A Zara compreendeu (e soube transformar essa intuição
em realidade industrial) que a
moda vai cada vez mais se liberar dos ciclos sazonais (as coleções) e dos imperativos de alguns estilistas em voga. A política de preços da Zara e a rapidez fulgurante da rotação do
estoque dessa marca permitem
a uma mulher comprar uma
roupa apenas para uma ocasião
particular, quase que numa lógica de consumo "para uma
única vez".
Ao mesmo tempo, não considero que o sucesso da Zara e de
outras marcas "fast fashion"
possam representar uma
ameaça às grifes de luxo. Vejo
muito mais uma complementaridade, porque, de agora em
diante, é permitido misturar
uma blusa Zara com uma calça
Prada. As marcas que sofrerão
mais com esse novo fenômeno
são aquelas do "prêt-à-porter"
de porte médio, como Gap e Banana Republic, que não têm o
prestígio das marcas de luxo,
nem o frescor e o preço da "fast
fashion".
FOLHA - Que momento da história
do mercado e da mercadoria estamos vivendo: o da aceleração de um
consumo hipermassificado ou o da
proliferação de diferentes modos de
consumo numa sociedade cada vez
mais diversificada?
SEMPRINI - Sua questão é importante e está no centro de toda a primeira parte do meu livro.

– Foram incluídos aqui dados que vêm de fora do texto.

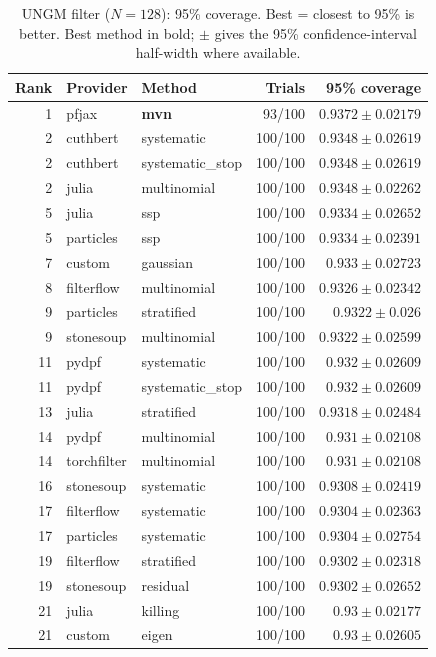 \begin{table}[!htbp]
\centering
\small
\caption{UNGM filter ($N=128$): 95\% coverage. Best = closest to 95\% is better. Best method in bold; $\pm$ gives the 95\% confidence-interval half-width where available.}
\label{tab:ungm-filter-coverage95}
\begin{tabular}{rllrr}
\toprule
Rank & Provider & Method & Trials & 95\% coverage \\
\midrule
1 & pfjax & \textbf{mvn} & 93/100 & $\mathbf{0.9372 \pm 0.02179}$ \\
2 & cuthbert & systematic & 100/100 & $0.9348 \pm 0.02619$ \\
2 & cuthbert & systematic\_stop & 100/100 & $0.9348 \pm 0.02619$ \\
2 & julia & multinomial & 100/100 & $0.9348 \pm 0.02262$ \\
5 & julia & ssp & 100/100 & $0.9334 \pm 0.02652$ \\
5 & particles & ssp & 100/100 & $0.9334 \pm 0.02391$ \\
7 & custom & gaussian & 100/100 & $0.933 \pm 0.02723$ \\
8 & filterflow & multinomial & 100/100 & $0.9326 \pm 0.02342$ \\
9 & particles & stratified & 100/100 & $0.9322 \pm 0.026$ \\
9 & stonesoup & multinomial & 100/100 & $0.9322 \pm 0.02599$ \\
11 & pydpf & systematic & 100/100 & $0.932 \pm 0.02609$ \\
11 & pydpf & systematic\_stop & 100/100 & $0.932 \pm 0.02609$ \\
13 & julia & stratified & 100/100 & $0.9318 \pm 0.02484$ \\
14 & pydpf & multinomial & 100/100 & $0.931 \pm 0.02108$ \\
14 & torchfilter & multinomial & 100/100 & $0.931 \pm 0.02108$ \\
16 & stonesoup & systematic & 100/100 & $0.9308 \pm 0.02419$ \\
17 & filterflow & systematic & 100/100 & $0.9304 \pm 0.02363$ \\
17 & particles & systematic & 100/100 & $0.9304 \pm 0.02754$ \\
19 & filterflow & stratified & 100/100 & $0.9302 \pm 0.02318$ \\
19 & stonesoup & residual & 100/100 & $0.9302 \pm 0.02652$ \\
21 & julia & killing & 100/100 & $0.93 \pm 0.02177$ \\
21 & custom & eigen & 100/100 & $0.93 \pm 0.02605$ \\

\end{tabular}
\end{table}
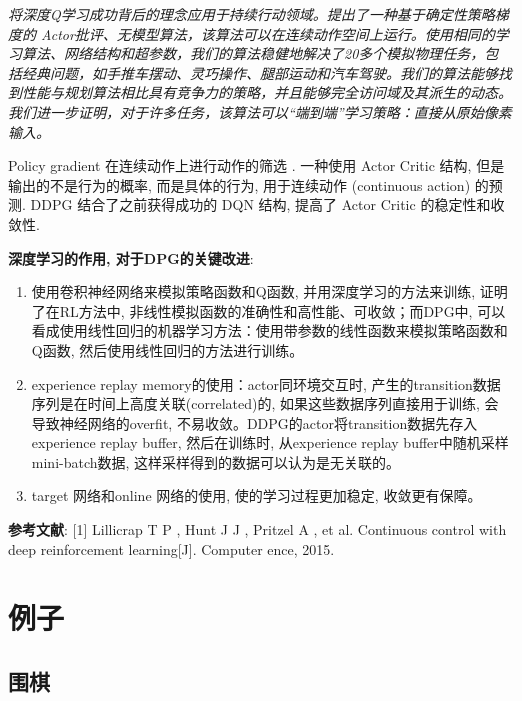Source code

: \documentclass{article}
\begin{document}
        \textit{将深度Q学习成功背后的理念应用于持续行动领域。提出了一种基于确定性策略梯度的 Actor批评、无模型算法，该算法可以在连续动作空间上运行。使用相同的学习算法、网络结构和超参数，我们的算法稳健地解决了20多个模拟物理任务，包括经典问题，如手推车摆动、灵巧操作、腿部运动和汽车驾驶。我们的算法能够找到性能与规划算法相比具有竞争力的策略，并且能够完全访问域及其派生的动态。我们进一步证明，对于许多任务，该算法可以“端到端”学习策略：直接从原始像素输入。}

        
        Policy gradient 在连续动作上进行动作的筛选 . 一种使用 Actor Critic 结构, 但是输出的不是行为的概率, 而是具体的行为, 用于连续动作 (continuous action) 的预测. DDPG 结合了之前获得成功的 DQN 结构, 提高了 Actor Critic 的稳定性和收敛性.
        
        \textbf{深度学习的作用, 对于DPG的关键改进}:
        \begin{enumerate}
            \item 使用卷积神经网络来模拟策略函数和Q函数, 并用深度学习的方法来训练, 证明了在RL方法中, 非线性模拟函数的准确性和高性能、可收敛；而DPG中, 可以看成使用线性回归的机器学习方法：使用带参数的线性函数来模拟策略函数和Q函数, 然后使用线性回归的方法进行训练。
            \item experience replay memory的使用：actor同环境交互时, 产生的transition数据序列是在时间上高度关联(correlated)的, 如果这些数据序列直接用于训练, 会导致神经网络的overfit, 不易收敛。DDPG的actor将transition数据先存入experience replay buffer, 然后在训练时, 从experience replay buffer中随机采样mini-batch数据, 这样采样得到的数据可以认为是无关联的。
            \item target 网络和online 网络的使用,  使的学习过程更加稳定, 收敛更有保障。
        \end{enumerate}
    
        \textbf{参考文献}: [1] Lillicrap T P ,  Hunt J J ,  Pritzel A , et al. Continuous control with deep reinforcement learning[J]. Computer ence, 2015.
        
   
\section{例子}
    \subsection{围棋}
\end{document}
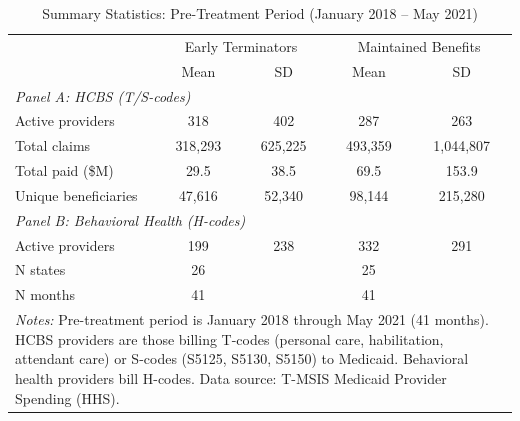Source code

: \begin{table}[htbp]
\centering
\caption{Summary Statistics: Pre-Treatment Period (January 2018 -- May 2021)}
\label{tab:summary_stats}
\begin{tabular}{lcccc}
\hline\hline
 & \multicolumn{2}{c}{Early Terminators} & \multicolumn{2}{c}{Maintained Benefits} \\
 & Mean & SD & Mean & SD \\
\hline
\multicolumn{5}{l}{\textit{Panel A: HCBS (T/S-codes)}} \\
Active providers & 318 & 402 & 287 & 263 \\
Total claims & 318,293 & 625,225 & 493,359 & 1,044,807 \\
Total paid (\$M) & 29.5 & 38.5 & 69.5 & 153.9 \\
Unique beneficiaries & 47,616 & 52,340 & 98,144 & 215,280 \\
\hline
\multicolumn{5}{l}{\textit{Panel B: Behavioral Health (H-codes)}} \\
Active providers & 199 & 238 & 332 & 291 \\
\hline
N states & 26 & & 25 & \\
N months & 41 & & 41 & \\
\hline\hline
\multicolumn{5}{p{12cm}}{\footnotesize \textit{Notes:} Pre-treatment period is January 2018 through May 2021 (41 months). HCBS providers are those billing T-codes (personal care, habilitation, attendant care) or S-codes (S5125, S5130, S5150) to Medicaid. Behavioral health providers bill H-codes. Data source: T-MSIS Medicaid Provider Spending (HHS).} \\
\end{tabular}
\end{table}

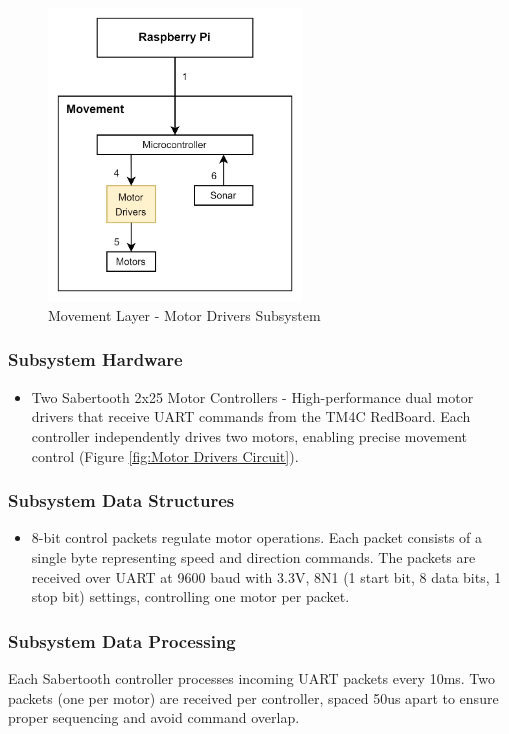 \begin{figure}[h!]
	\centering
 	\includegraphics[width=0.60\textwidth]{images/movement/2_motordriver.jpg}
 \caption{Movement Layer - Motor Drivers Subsystem}
\end{figure}

\subsubsection{Subsystem Hardware}
\begin{itemize}
    \item Two Sabertooth 2x25 Motor Controllers - High-performance dual motor drivers that receive UART commands from the TM4C RedBoard. Each controller independently drives two motors, enabling precise movement control (Figure \ref{fig:Motor Drivers Circuit}).
\end{itemize}

\subsubsection{Subsystem Data Structures}
\begin{itemize}
    \item 8-bit control packets regulate motor operations. Each packet consists of a single byte representing speed and direction commands. The packets are received over UART at 9600 baud with 3.3V, 8N1 (1 start bit, 8 data bits, 1 stop bit) settings, controlling one motor per packet.
\end{itemize}

\subsubsection{Subsystem Data Processing}
Each Sabertooth controller processes incoming UART packets every 10ms. Two packets (one per motor) are received per controller, spaced 50us apart to ensure proper sequencing and avoid command overlap.
\newpage



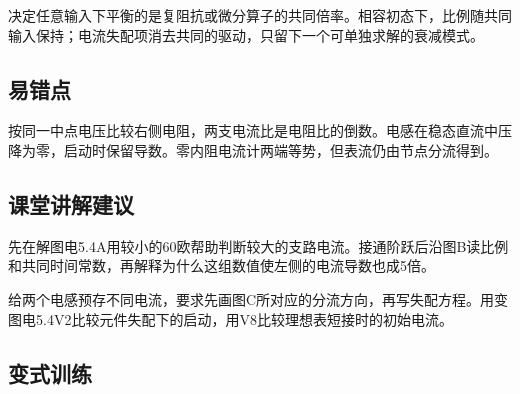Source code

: \documentclass[UTF8,fontset=fandol,a4paper,11pt]{ctexart}
\begin{document}
决定任意输入下平衡的是复阻抗或微分算子的共同倍率。相容初态下，比例随共同输入保持；电流失配项消去共同的驱动，只留下一个可单独求解的衰减模式。



\subsection*{易错点}

按同一中点电压比较右侧电阻，两支电流比是电阻比的倒数。电感在稳态直流中压降为零，启动时保留导数。零内阻电流计两端等势，但表流仍由节点分流得到。



\subsection*{课堂讲解建议}

先在解图电5.4A用较小的60欧帮助判断较大的支路电流。接通阶跃后沿图B读比例和共同时间常数，再解释为什么这组数值使左侧的电流导数也成5倍。

给两个电感预存不同电流，要求先画图C所对应的分流方向，再写失配方程。用变图电5.4V2比较元件失配下的启动，用V8比较理想表短接时的初始电流。


\subsection*{变式训练}
\end{document}
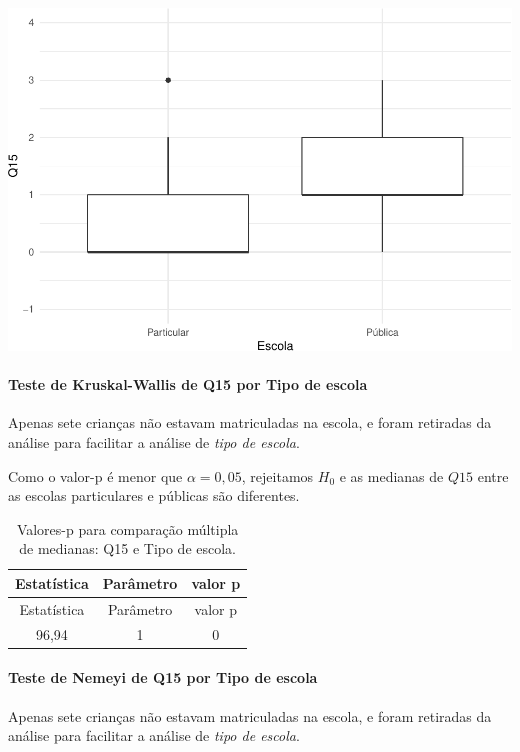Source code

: \documentclass[]{article}
\let\oldparagraph\paragraph
\renewcommand{\paragraph}[1]{\oldparagraph{#1}\mbox{}}
\begin{document}
\begin{center}\includegraphics[width=0.75\linewidth]{relatorio_files/figure-latex/unnamed-chunk-130-1} \end{center}

\hypertarget{teste-de-kruskal-wallis-de-q15-por-tipo-de-escola}{%
\paragraph{Teste de Kruskal-Wallis de Q15 por Tipo de escola}\label{teste-de-kruskal-wallis-de-q15-por-tipo-de-escola}}

Apenas sete crianças não estavam matriculadas na escola, e foram retiradas da análise para facilitar a análise de \emph{tipo de escola}.

Como o valor-p é menor que \(\alpha=0,05\), rejeitamos \(H_0\) e as medianas de \(Q15\) entre as escolas particulares e públicas são diferentes.

\begin{longtable}[]{@{}ccc@{}}
\caption{\label{tab:unnamed-chunk-131}Valores-p para comparação múltipla de medianas: Q15 e Tipo de escola.}\tabularnewline
\toprule
Estatística & Parâmetro & valor p\tabularnewline
\midrule
\endfirsthead
\toprule
Estatística & Parâmetro & valor p\tabularnewline
\midrule
\endhead
96,94 & 1 & 0\tabularnewline
\bottomrule
\end{longtable}

\hypertarget{teste-de-nemeyi-de-q15-por-tipo-de-escola}{%
\paragraph{Teste de Nemeyi de Q15 por Tipo de escola}\label{teste-de-nemeyi-de-q15-por-tipo-de-escola}}

Apenas sete crianças não estavam matriculadas na escola, e foram retiradas da análise para facilitar a análise de \emph{tipo de escola}.
\end{document}
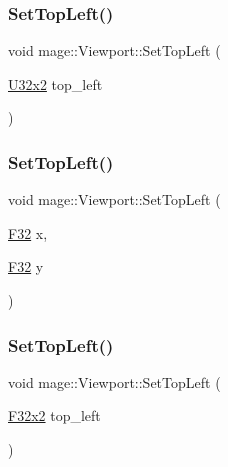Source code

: \hypertarget{classmage_1_1_viewport_a46585a2e52c3d8f3f51d0dd25a85109d}{}\label{classmage_1_1_viewport_a46585a2e52c3d8f3f51d0dd25a85109d} 
\subsubsection{\texorpdfstring{Set\+Top\+Left()}{SetTopLeft()}\hspace{0.1cm}{\footnotesize\ttfamily [2/4]}}
{\footnotesize\ttfamily void mage\+::\+Viewport\+::\+Set\+Top\+Left (\begin{DoxyParamCaption}\item[{\hyperlink{namespacemage_a88e05bff0300120c013285d3dcad95c5}{U32x2}}]{top\+\_\+left }\end{DoxyParamCaption})\hspace{0.3cm}{\ttfamily [noexcept]}}

\hypertarget{classmage_1_1_viewport_a982a30c583445f04516cfae876667e62}{}\label{classmage_1_1_viewport_a982a30c583445f04516cfae876667e62} 
\subsubsection{\texorpdfstring{Set\+Top\+Left()}{SetTopLeft()}\hspace{0.1cm}{\footnotesize\ttfamily [3/4]}}
{\footnotesize\ttfamily void mage\+::\+Viewport\+::\+Set\+Top\+Left (\begin{DoxyParamCaption}\item[{\hyperlink{namespacemage_aa97e833b45f06d60a0a9c4fc22ae02c0}{F32}}]{x,  }\item[{\hyperlink{namespacemage_aa97e833b45f06d60a0a9c4fc22ae02c0}{F32}}]{y }\end{DoxyParamCaption})\hspace{0.3cm}{\ttfamily [noexcept]}}

\hypertarget{classmage_1_1_viewport_a1a8288b66a42e6519d71c57d06af099a}{}\label{classmage_1_1_viewport_a1a8288b66a42e6519d71c57d06af099a} 
\subsubsection{\texorpdfstring{Set\+Top\+Left()}{SetTopLeft()}\hspace{0.1cm}{\footnotesize\ttfamily [4/4]}}
{\footnotesize\ttfamily void mage\+::\+Viewport\+::\+Set\+Top\+Left (\begin{DoxyParamCaption}\item[{\hyperlink{namespacemage_aa87237ad091f5cd7da612b8523fc108f}{F32x2}}]{top\+\_\+left }\end{DoxyParamCaption})\hspace{0.3cm}{\ttfamily [noexcept]}}

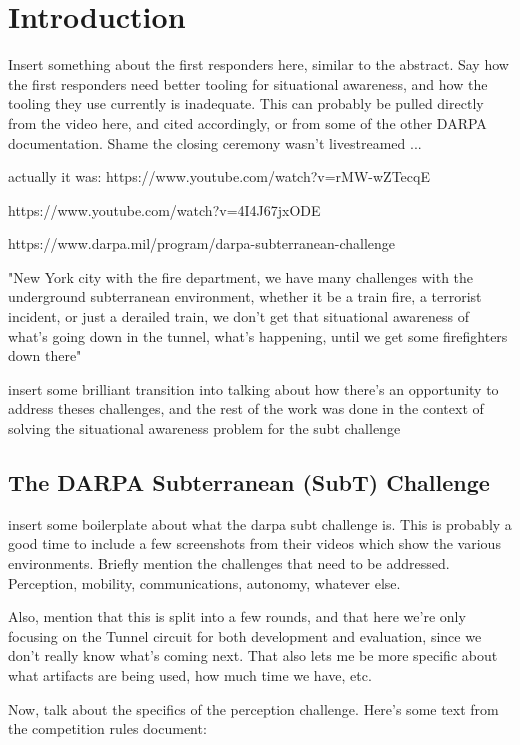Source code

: \chapter{Introduction}

Insert something about the first responders here, similar to the abstract. Say how the first responders need better tooling for situational awareness, and how the tooling they use currently is inadequate. This can probably be pulled directly from the video here, and cited accordingly, or from some of the other DARPA documentation. Shame the closing ceremony wasn't livestreamed ...

actually it was: https://www.youtube.com/watch?v=rMW-wZTecqE

https://www.youtube.com/watch?v=4I4J67jxODE

https://www.darpa.mil/program/darpa-subterranean-challenge

"New York city with the fire department, we have many challenges with the underground subterranean environment, whether it be a train fire, a terrorist incident, or just a derailed train, we don't get that situational awareness of what's going down in the tunnel, what's happening, until we get some firefighters down there"

insert some brilliant transition into talking about how there's an opportunity to address theses challenges, and the rest of the work was done in the context of solving the situational awareness problem for the subt challenge

\section{The DARPA Subterranean (SubT) Challenge}

insert some boilerplate about what the darpa subt challenge is. This is probably a good time to include a few screenshots from their videos which show the various environments. Briefly mention the challenges that need to be addressed. Perception, mobility, communications, autonomy, whatever else.

Also, mention that this is split into a few rounds, and that here we're only focusing on the Tunnel circuit for both development and evaluation, since we don't really know what's coming next. That also lets me be more specific about what artifacts are being used, how much time we have, etc.

Now, talk about the specifics of the perception challenge. Here's some text from the competition rules document:

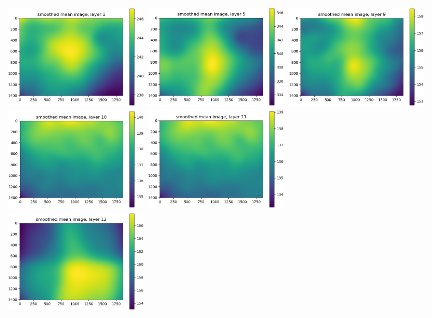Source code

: \documentclass[letterpaper,11pt]{article}
\begin{document}
\begin{figure}[!ht]
\centering
\includegraphics[width=0.32\textwidth]{images/results/smoothed_mean_image_layers_polaris/smoothed_mean_image_layer_1}
\includegraphics[width=0.32\textwidth]{images/results/smoothed_mean_image_layers_polaris/smoothed_mean_image_layer_5}
\includegraphics[width=0.32\textwidth]{images/results/smoothed_mean_image_layers_polaris/smoothed_mean_image_layer_9}
\includegraphics[width=0.32\textwidth]{images/results/smoothed_mean_image_layers_polaris/smoothed_mean_image_layer_10}
\includegraphics[width=0.32\textwidth]{images/results/smoothed_mean_image_layers_polaris/smoothed_mean_image_layer_11} \\
\includegraphics[width=0.32\textwidth]{images/results/smoothed_mean_image_layers_polaris/smoothed_mean_image_layer_12}

\end{figure}
\end{document}
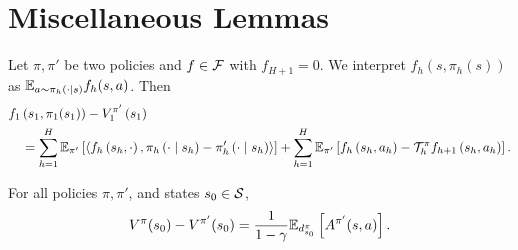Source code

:
\section{Miscellaneous Lemmas}


\begin{lem}
    Let $\pi,\pi'$ be two policies and $f\in\gF$ with $f_{H+1}=0$. We interpret $f_h(s,\pi_h(s))$ as $\E_{a\sim\pi_h(\cdot\mid s)}f_h(s,a)$. Then
$$
\begin{aligned}
& f_1\left(s_1, \pi_1(s_1)\right)-V_1^{\pi^{\prime}}\left(s_1\right) \\
& \quad=\sum_{h=1}^H \mathbb{E}_{\pi^{\prime}}\left[\left\langle f_h\left(s_h, \cdot\right), \pi_h\left(\cdot \mid s_h\right)-\pi_h^{\prime}\left(\cdot \mid s_h\right)\right\rangle\right]+\sum_{h=1}^H \mathbb{E}_{\pi^{\prime}}\left[f_h\left(s_h, a_h\right)-\gT_h^{\pi}f_{h+1}\left(s_h, a_h\right)\right] .
\end{aligned}
$$
\label{ch05:lem:policy-value-difference-lemma}
\end{lem}

\begin{lem}
    For all policies $\pi, \pi'$, and states $s_0 \in \gS$,
    $$V^\pi(s_0) - V^{\pi'}(s_0) = \frac{1}{1-\gamma} \E_{d_{s_0}^\pi}\left[A^{\pi'}(s,a)\right].$$
    \label{lem:pdl}
\end{lem}

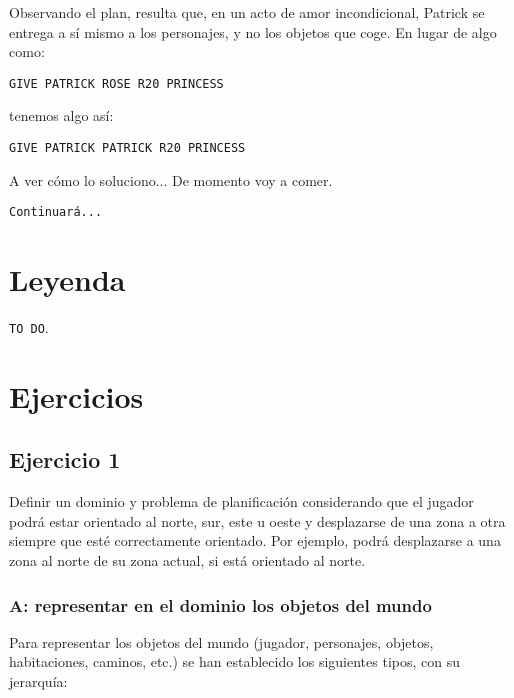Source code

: \documentclass[11pt,a4paper]{article}
\begin{document}
\medskip

Observando el plan, resulta que, en un acto de amor incondicional, Patrick se entrega a sí mismo a los personajes, y no los
objetos que coge. En lugar de algo como:

\medskip
\begin{center}
\texttt{GIVE PATRICK ROSE R20 PRINCESS}
\end{center}

\medskip

tenemos algo así:

\medskip
\begin{center}
\texttt{GIVE PATRICK PATRICK R20 PRINCESS}
\end{center}

\medskip

A ver cómo lo soluciono... De momento voy a comer.

\medskip

\texttt{Continuará...}

\section{Leyenda}

\texttt{TO DO}.

\section{Ejercicios}

\subsection{Ejercicio 1}

Definir  un  dominio y  problema de  planificación considerando  que  el  jugador podrá    estar  orientado  al  norte,  sur,  este  u  oeste  y  desplazarse  de  una  zona  a  otra siempre  que  esté  correctamente  orientado.  Por  ejemplo,  podrá  desplazarse  a  una zona  al  norte  de  su  zona  actual,  si  está  orientado  al  norte.

\subsubsection*{A: representar en el dominio los objetos del mundo}

Para representar los objetos del mundo (jugador, personajes, objetos, habitaciones, caminos, etc.) se han establecido
los siguientes tipos, con su jerarquía:

\medskip
\end{document}
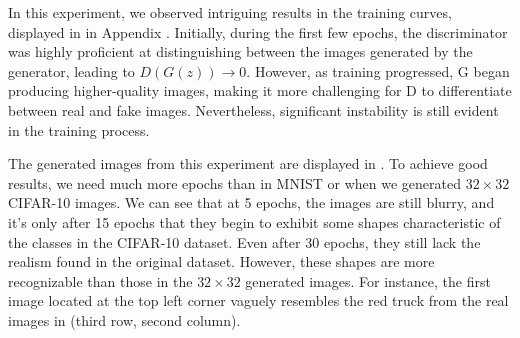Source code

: In this experiment, we observed intriguing results in the training curves, displayed in  in Appendix . Initially, during the first few epochs, the discriminator was highly proficient at distinguishing between the images generated by the generator, leading to $D(G(z)) \rightarrow 0$. However, as training progressed, G began producing higher-quality images, making it more challenging for D to differentiate between real and fake images. Nevertheless, significant instability is still evident in the training process.

The generated images from this experiment are displayed in . To achieve good results, we need much more epochs than in MNIST or when we generated $32 \times 32$ CIFAR-10 images. We can see that at 5 epochs, the images are still blurry, and it's only after 15 epochs that they begin to exhibit some shapes characteristic of the classes in the CIFAR-10 dataset. Even after 30 epochs, they still lack the realism found in the original dataset. However, these shapes are more recognizable than those in the $32 \times 32$ generated images. For instance, the first image located at the top left corner vaguely resembles the red truck from the real images in  (third row, second column).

As novas tecnologias e os
desenvolvimentos socioculturais levam rumo ao individualismo e à personalização dos
gostos. Desse ponto de vista,
nós iremos rumo a uma fragmentação das formas de consumo, segundo lógicas tribais e
comunitárias.
É típico dos mercados pós-modernos rejeitar as grandes
lógicas coletivas que animaram
a sociedade de consumo de
massa. Penso, portanto, que o
período das grandes marcas
fordistas, fortemente estandardizadas (General Motors,
McDonald's, Coca-Cola), conheceu seu apogeu e está em
declínio.
Por outro lado, novas formas
de conformismo podem aparecer, veiculadas notadamente
pelo sistema midiático (as novas estrelas do espetáculo e do
jet set). É, paradoxalmente,
uma particularidade da condição pós-moderna empurrar para a pesquisa de novas narrações fortes em torno das quais
as pessoas possam se reencontrar e se reunir.
O consumo de amanhã será
então caracterizado por uma
mistura muito pessoal de escolhas totalmente individuais
(seleção de informação pela internet, mistura de estilos de
moda e de vida) e formas de
adesão coletiva que serão ao
mesmo tempo limitadas no
tempo e sobretudo praticadas
com muito mais distância e ironia do que no passado.